• _WORK INSTRUCTIONS_: From the records below, state how many lines include the word "финансовой", giving only that number.

Start of THE DATA

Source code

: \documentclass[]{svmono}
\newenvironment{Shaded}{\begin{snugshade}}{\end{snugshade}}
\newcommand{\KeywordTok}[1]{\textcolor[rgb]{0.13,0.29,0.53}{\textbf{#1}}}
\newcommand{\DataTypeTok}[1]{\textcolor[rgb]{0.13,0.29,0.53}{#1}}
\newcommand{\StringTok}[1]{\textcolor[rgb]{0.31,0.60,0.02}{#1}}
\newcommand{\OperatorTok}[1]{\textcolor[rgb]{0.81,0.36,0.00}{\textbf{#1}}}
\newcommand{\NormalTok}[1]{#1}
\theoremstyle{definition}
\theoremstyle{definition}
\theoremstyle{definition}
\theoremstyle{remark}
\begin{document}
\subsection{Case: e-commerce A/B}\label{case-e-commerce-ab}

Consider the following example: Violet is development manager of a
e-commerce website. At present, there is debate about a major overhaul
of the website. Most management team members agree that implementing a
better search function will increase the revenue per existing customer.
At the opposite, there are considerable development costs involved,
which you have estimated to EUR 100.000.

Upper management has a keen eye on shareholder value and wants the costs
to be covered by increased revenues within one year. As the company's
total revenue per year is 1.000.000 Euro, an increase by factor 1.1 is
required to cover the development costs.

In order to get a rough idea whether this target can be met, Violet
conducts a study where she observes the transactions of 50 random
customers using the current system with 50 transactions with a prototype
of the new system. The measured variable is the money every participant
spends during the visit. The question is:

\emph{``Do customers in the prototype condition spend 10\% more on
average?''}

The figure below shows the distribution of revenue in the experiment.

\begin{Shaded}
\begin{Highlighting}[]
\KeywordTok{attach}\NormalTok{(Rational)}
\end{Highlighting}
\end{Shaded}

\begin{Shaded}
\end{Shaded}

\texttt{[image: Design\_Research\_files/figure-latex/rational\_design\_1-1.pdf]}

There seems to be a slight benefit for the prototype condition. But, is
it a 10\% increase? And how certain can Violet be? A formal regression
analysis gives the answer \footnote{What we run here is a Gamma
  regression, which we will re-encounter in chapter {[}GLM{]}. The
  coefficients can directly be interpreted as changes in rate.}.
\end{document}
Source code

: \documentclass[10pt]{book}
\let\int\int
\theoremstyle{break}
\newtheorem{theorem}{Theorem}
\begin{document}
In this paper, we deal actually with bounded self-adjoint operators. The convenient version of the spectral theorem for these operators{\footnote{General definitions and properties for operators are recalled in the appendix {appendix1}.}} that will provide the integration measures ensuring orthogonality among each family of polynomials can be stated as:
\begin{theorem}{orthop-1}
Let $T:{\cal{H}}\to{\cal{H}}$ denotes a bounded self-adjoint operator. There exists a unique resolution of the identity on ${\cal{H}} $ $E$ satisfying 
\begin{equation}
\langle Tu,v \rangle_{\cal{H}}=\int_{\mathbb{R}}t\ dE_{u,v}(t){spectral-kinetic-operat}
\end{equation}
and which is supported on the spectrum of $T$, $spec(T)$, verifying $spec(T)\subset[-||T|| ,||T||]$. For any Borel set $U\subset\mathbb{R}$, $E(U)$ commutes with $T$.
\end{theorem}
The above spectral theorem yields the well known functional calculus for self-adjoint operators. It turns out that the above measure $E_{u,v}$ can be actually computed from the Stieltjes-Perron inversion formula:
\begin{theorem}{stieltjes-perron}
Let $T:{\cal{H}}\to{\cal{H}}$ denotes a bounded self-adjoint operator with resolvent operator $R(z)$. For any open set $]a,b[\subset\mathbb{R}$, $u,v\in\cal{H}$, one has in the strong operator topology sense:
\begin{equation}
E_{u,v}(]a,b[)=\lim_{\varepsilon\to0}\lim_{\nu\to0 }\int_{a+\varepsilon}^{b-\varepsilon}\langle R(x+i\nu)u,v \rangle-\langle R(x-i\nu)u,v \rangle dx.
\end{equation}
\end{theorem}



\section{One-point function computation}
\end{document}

End of THE DATA
Start of THE DATA

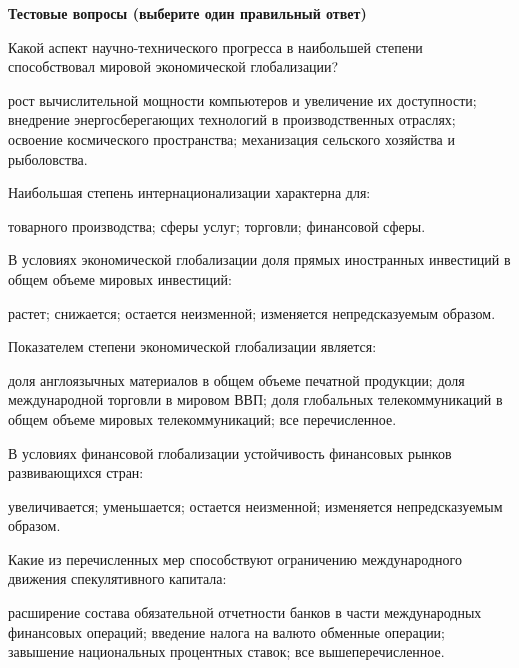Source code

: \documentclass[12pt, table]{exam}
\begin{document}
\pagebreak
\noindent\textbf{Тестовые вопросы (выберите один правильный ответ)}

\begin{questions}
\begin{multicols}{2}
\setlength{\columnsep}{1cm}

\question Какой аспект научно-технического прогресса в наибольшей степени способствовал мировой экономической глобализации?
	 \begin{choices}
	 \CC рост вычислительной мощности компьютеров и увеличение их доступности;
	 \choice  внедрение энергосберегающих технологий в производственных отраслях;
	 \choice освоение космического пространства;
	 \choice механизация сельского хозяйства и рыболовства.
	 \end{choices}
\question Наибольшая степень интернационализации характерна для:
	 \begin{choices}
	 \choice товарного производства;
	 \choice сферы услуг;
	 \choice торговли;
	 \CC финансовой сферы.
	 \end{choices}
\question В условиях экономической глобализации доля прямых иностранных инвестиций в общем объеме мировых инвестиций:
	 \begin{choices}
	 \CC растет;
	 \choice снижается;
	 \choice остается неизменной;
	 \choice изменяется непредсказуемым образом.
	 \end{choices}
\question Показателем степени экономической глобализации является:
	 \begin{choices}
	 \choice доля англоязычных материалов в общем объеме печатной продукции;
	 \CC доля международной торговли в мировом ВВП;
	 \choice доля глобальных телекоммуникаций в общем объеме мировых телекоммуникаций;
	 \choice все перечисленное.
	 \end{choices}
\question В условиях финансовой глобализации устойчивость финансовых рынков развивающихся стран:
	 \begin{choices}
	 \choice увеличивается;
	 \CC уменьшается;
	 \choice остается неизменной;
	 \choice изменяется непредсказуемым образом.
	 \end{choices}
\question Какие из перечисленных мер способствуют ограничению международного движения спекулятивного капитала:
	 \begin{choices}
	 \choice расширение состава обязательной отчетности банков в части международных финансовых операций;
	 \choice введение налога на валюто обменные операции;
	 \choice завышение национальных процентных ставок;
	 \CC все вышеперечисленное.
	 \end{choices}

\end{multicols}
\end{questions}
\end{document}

End of THE DATA
Start of THE DATA

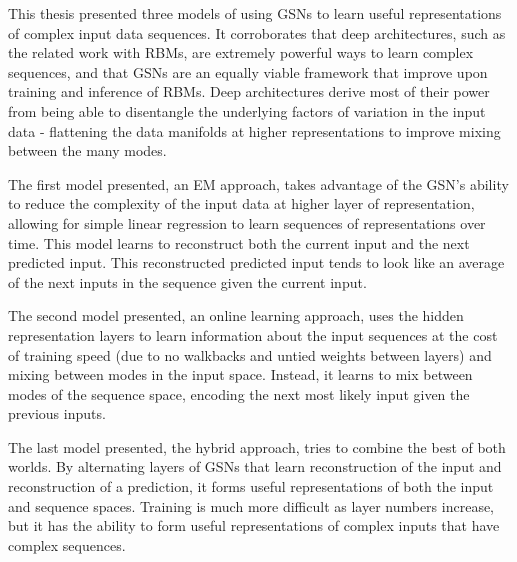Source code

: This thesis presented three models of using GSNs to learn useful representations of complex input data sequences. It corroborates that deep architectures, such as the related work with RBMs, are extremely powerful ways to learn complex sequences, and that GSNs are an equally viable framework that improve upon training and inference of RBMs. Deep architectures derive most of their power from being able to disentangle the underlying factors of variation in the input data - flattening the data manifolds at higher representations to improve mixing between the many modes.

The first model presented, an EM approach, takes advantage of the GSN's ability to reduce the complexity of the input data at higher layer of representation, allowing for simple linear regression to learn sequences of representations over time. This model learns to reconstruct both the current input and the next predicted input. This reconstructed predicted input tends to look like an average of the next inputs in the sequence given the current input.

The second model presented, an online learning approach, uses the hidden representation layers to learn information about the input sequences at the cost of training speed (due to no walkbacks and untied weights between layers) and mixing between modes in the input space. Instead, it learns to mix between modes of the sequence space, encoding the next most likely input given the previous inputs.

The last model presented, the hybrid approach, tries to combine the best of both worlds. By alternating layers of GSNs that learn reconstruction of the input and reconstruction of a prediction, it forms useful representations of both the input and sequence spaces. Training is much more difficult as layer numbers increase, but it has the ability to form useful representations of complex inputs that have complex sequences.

End of THE DATA

• _ANSWER_: 2